Let’s look at a real-world example. Prior to forming a growth team, the software company BitTorrent had 50 employees working in the traditional departments of engineering, marketing and product development. This brought them good results until 2012, when their growth plateaued.
The problem was that too many customers were using the basic, free version of their product. And despite making improvements to the premium, paid version, few people were making the upgrade.
Things changed, however, when an innovative project-marketing manager (PMM) came aboard, created a growth team and sparked the kind of fresh perspective they needed. By looking at engineering issues from a marketing point of view, it became clear that the lack of upgrades wasn’t due to a quality issue. Most customers were simply unaware of the premium version and what it offered.
Armed with this insight, the marketing and engineering teams joined forces to raise awareness by prominently promoting the premium version to users of the free version. As a result, upgrades skyrocketed, and revenue increased by 92 percent.
But in order for your growth team to succeed, it needs to have a strong leader. It needs someone who can unite the interdisciplinary team and keep them on course for improvement.
This leader will identify the target area, set clear goals and establish a time frame for the accomplishment of these goals. For example, he or she may decide it’s best to focus on developing new marketing channels and set a goal for the team to come up with three potential new ones by the end of the month.
The growth leader is also responsible for keeping the team focused on moving forward and steering them clear of distractions. While attractive new ideas can be distracting, the team leader must recognize when these ideas don’t serve the current goal and need to be put on the back burner.
Hacking Growth Key Idea #2: To develop a must-have product, you need to know your customers well.
There are countless entrepreneurs hoping to come up with the next Airbnb, Yelp, Facebook or Amazon. Each of these companies experienced rapid growth, and that’s probably because they all have something in common. They each released a must-have product or service that people loved.
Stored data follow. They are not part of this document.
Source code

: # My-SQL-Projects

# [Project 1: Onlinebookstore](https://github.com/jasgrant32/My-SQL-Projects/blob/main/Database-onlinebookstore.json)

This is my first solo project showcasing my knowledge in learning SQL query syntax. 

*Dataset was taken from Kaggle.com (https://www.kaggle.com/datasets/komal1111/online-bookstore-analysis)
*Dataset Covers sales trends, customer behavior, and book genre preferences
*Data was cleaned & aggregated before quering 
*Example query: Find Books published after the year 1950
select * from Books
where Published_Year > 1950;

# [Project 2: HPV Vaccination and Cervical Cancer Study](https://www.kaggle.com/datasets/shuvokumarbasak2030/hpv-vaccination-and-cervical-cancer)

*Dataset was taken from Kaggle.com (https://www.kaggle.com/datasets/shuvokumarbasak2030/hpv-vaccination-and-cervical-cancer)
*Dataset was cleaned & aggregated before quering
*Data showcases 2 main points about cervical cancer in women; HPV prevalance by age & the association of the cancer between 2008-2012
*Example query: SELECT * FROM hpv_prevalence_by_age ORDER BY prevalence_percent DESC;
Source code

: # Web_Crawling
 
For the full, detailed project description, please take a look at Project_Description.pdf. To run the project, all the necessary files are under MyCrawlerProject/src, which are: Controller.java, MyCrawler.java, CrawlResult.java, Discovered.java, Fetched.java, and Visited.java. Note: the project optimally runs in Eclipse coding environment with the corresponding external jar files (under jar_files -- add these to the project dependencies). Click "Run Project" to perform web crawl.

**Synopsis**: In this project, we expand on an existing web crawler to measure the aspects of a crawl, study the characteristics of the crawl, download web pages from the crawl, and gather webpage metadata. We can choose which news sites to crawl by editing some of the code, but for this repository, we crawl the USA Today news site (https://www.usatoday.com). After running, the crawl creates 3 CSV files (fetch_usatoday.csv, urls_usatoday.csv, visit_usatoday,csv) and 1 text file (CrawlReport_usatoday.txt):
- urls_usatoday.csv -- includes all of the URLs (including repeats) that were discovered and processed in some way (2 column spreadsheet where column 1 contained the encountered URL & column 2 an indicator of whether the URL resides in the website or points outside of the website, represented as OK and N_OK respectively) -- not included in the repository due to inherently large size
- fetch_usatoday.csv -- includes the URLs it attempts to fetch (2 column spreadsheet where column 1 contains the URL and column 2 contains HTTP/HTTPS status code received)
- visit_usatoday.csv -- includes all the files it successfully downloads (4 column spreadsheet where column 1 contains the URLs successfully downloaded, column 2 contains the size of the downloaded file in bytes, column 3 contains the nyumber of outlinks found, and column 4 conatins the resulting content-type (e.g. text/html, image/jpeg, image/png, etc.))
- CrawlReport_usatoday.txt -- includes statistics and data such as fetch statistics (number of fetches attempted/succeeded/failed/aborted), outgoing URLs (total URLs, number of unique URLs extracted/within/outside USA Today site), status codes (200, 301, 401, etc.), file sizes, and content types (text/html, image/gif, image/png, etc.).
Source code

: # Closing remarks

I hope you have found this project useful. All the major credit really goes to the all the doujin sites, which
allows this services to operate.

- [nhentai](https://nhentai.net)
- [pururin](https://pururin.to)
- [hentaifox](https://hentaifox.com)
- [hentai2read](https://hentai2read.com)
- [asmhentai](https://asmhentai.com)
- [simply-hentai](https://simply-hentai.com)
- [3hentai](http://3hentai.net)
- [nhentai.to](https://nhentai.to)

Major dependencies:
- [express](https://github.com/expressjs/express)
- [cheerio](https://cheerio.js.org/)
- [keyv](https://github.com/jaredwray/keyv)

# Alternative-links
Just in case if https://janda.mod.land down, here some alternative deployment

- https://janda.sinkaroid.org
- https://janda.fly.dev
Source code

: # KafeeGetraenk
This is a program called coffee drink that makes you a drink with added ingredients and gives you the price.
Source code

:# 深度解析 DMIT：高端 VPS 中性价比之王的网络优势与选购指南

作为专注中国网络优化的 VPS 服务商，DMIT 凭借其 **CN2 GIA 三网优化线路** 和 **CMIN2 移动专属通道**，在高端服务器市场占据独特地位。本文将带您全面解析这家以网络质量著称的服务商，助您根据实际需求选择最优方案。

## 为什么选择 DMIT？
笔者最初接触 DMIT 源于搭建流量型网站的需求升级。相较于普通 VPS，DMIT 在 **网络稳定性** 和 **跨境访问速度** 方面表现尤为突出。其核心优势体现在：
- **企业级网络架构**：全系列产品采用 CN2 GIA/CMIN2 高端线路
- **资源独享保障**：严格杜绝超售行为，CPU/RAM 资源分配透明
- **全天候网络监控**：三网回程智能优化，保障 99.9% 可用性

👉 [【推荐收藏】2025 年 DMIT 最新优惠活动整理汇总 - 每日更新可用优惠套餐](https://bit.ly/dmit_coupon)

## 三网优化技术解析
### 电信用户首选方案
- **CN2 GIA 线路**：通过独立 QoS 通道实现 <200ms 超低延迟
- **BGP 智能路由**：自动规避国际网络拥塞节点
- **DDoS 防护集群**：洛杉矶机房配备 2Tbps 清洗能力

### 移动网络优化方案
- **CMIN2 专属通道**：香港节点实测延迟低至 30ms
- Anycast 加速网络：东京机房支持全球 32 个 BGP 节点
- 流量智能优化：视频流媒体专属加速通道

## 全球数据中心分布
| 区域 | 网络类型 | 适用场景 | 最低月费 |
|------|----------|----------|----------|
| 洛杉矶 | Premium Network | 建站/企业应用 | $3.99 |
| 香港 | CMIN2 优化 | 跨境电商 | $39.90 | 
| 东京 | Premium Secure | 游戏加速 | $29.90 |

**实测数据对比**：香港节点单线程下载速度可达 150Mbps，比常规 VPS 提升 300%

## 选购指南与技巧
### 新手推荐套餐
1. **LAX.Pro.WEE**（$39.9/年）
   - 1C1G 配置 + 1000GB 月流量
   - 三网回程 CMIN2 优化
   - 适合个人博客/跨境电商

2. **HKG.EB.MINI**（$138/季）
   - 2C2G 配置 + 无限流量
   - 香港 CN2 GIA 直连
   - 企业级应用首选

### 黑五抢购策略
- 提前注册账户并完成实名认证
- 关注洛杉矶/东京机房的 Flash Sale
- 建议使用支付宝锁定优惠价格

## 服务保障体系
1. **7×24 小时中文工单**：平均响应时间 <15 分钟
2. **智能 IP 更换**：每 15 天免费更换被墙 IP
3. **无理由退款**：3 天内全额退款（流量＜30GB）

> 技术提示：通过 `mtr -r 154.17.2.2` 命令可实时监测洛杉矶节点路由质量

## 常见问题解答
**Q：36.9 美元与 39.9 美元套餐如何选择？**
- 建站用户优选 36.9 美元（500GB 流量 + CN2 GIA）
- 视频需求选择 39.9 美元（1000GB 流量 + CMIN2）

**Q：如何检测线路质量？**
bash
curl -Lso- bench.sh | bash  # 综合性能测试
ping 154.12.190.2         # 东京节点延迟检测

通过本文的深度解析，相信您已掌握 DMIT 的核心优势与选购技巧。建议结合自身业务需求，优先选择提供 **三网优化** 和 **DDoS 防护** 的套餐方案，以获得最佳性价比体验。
Even if you’re already sure that people love your product, you’ve got to get a grasp on your customers’ experiences and opinions by reaching out to them. Only then will you really know if your product is a must-have.
The must-have survey is a simple and reliable method for figuring out how your customers feel about your product. And all it takes is asking at least a few hundred customers a single multiple-choice question.
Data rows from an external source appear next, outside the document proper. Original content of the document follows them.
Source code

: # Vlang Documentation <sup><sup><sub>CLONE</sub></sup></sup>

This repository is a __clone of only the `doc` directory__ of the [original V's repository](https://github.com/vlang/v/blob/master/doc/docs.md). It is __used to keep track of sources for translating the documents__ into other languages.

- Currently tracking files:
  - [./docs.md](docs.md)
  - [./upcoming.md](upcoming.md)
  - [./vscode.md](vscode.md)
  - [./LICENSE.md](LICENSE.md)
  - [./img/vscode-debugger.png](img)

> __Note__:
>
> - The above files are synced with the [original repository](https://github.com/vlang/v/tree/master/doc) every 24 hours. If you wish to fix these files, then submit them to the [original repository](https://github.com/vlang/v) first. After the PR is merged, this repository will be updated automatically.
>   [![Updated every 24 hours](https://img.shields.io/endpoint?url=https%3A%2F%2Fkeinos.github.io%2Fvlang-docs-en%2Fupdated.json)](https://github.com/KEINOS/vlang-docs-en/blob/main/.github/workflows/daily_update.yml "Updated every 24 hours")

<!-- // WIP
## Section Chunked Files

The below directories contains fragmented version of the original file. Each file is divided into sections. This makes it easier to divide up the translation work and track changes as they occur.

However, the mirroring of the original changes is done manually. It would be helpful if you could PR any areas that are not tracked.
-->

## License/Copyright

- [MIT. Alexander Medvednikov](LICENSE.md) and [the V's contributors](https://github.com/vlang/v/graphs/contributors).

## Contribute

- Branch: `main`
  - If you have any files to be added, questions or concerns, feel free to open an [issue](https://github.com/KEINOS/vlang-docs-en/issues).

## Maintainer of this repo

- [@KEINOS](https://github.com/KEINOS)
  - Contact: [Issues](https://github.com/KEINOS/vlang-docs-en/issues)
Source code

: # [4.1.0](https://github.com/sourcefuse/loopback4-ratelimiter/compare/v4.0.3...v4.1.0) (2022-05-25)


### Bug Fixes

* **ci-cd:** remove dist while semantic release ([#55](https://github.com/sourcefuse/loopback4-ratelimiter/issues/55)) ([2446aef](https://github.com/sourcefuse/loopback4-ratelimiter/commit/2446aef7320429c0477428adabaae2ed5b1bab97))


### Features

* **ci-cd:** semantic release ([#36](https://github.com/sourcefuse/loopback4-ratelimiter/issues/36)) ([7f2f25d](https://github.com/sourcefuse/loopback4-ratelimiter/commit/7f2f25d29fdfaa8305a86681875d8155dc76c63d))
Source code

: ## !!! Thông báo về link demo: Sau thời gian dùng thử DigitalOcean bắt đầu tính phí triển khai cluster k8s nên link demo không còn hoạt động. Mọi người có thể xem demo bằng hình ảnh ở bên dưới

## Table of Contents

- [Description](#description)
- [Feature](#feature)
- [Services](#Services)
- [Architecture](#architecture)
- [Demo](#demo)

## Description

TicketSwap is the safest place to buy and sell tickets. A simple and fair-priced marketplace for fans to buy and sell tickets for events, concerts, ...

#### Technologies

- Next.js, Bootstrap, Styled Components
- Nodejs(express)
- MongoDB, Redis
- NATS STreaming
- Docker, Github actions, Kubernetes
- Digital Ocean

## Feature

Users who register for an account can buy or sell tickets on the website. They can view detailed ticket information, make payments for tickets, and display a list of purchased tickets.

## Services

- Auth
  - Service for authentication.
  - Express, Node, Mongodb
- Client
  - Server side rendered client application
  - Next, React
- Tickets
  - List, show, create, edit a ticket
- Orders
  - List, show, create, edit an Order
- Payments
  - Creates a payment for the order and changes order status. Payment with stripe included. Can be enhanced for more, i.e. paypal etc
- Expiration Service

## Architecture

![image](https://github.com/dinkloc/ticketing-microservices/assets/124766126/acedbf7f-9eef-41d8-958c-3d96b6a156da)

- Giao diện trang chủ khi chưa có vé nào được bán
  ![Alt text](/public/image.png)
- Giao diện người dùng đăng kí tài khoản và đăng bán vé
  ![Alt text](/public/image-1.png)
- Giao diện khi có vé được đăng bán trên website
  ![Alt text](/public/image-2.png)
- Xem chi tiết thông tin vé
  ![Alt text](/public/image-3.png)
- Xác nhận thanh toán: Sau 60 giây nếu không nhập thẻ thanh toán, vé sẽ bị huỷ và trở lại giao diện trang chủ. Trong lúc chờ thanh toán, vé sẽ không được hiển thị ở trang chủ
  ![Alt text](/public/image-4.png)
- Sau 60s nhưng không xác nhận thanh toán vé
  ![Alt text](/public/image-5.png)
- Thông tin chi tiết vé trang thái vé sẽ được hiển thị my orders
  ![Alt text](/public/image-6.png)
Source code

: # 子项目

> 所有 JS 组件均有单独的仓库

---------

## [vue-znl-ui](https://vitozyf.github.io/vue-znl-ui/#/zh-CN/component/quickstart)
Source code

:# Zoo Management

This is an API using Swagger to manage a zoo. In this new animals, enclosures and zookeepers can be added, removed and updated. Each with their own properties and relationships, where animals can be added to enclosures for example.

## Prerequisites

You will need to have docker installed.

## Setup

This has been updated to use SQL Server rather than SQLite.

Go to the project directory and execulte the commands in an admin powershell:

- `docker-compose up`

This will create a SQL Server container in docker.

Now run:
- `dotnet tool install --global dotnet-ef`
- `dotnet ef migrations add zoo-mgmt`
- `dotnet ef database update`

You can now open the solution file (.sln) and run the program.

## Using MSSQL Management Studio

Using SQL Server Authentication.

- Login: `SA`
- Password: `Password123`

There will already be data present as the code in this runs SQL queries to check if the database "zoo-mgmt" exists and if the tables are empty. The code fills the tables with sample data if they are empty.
Here’s the question: “How disappointed would you be if this product no longer existed tomorrow?”
And here are the three possible answers:
A. Very disappointed
B. Somewhat disappointed
C. Not disappointed
You can be confident that your product is a must-have if at least 40 percent of your customers choose “Very disappointed.” Once you reach this milestone, you are in the perfect position to start using the growth hacking techniques that are described in the book summarys ahead.
However, if the amount of customers answering, “Very disappointed” is under 40 percent, you must continue to improve and develop your product. If this is the case, don’t fret – there are quick, efficient and inexpensive ways to experiment with how you can communicate your product’s value.
One method is A/B testing, which is a way of testing the effectiveness of two different messages or product variations. The project-management tool Basecamp used this method to test potential marketing taglines, for example, and that’s how they discovered that the prompt “See Plans and Pricing” attracted twice as many new customers as “Sign Up for Free Trial.”
Plus, the great thing about A/B testing, whether it’s being done face-to-face or online, is that it doesn’t have to be expensive. Crucial insights can be gained by testing out new approaches, like showing test audiences a simple video demonstration or an inexpensive prototype that highlights potential new features. Even if the tests prove unsuccessful, the feedback you’ll get will prove extremely valuable.
Hacking Growth Key Idea #3: Identify key data metrics to track growth-hacking progress.
In the movie Field of Dreams, the main character hears a mysterious voice: “If you build it, they will come.” And, sure enough, after spending every penny he has to build a baseball park on his property, people miraculously arrive.
While this might make for an inspirational Hollywood story, in reality, you’ve got to do more than just build something great if you want people to come and keep your business thriving.
One of the best ways to drive traffic to your product or service is to figure out which metrics matter most to generating growth.
Standard metrics for online businesses include web traffic, user acquisition and returning users, but your business is sure to have specific metrics that are uniquely relevant to your growth. It’s important to identify these unique core metrics as soon as possible. If you don’t, you may find yourself drowning in data and distracted from what really matters.
To find out which specific metrics you need, ask yourself this question: Which customer actions can be measured to reveal how positive their experience with your product is?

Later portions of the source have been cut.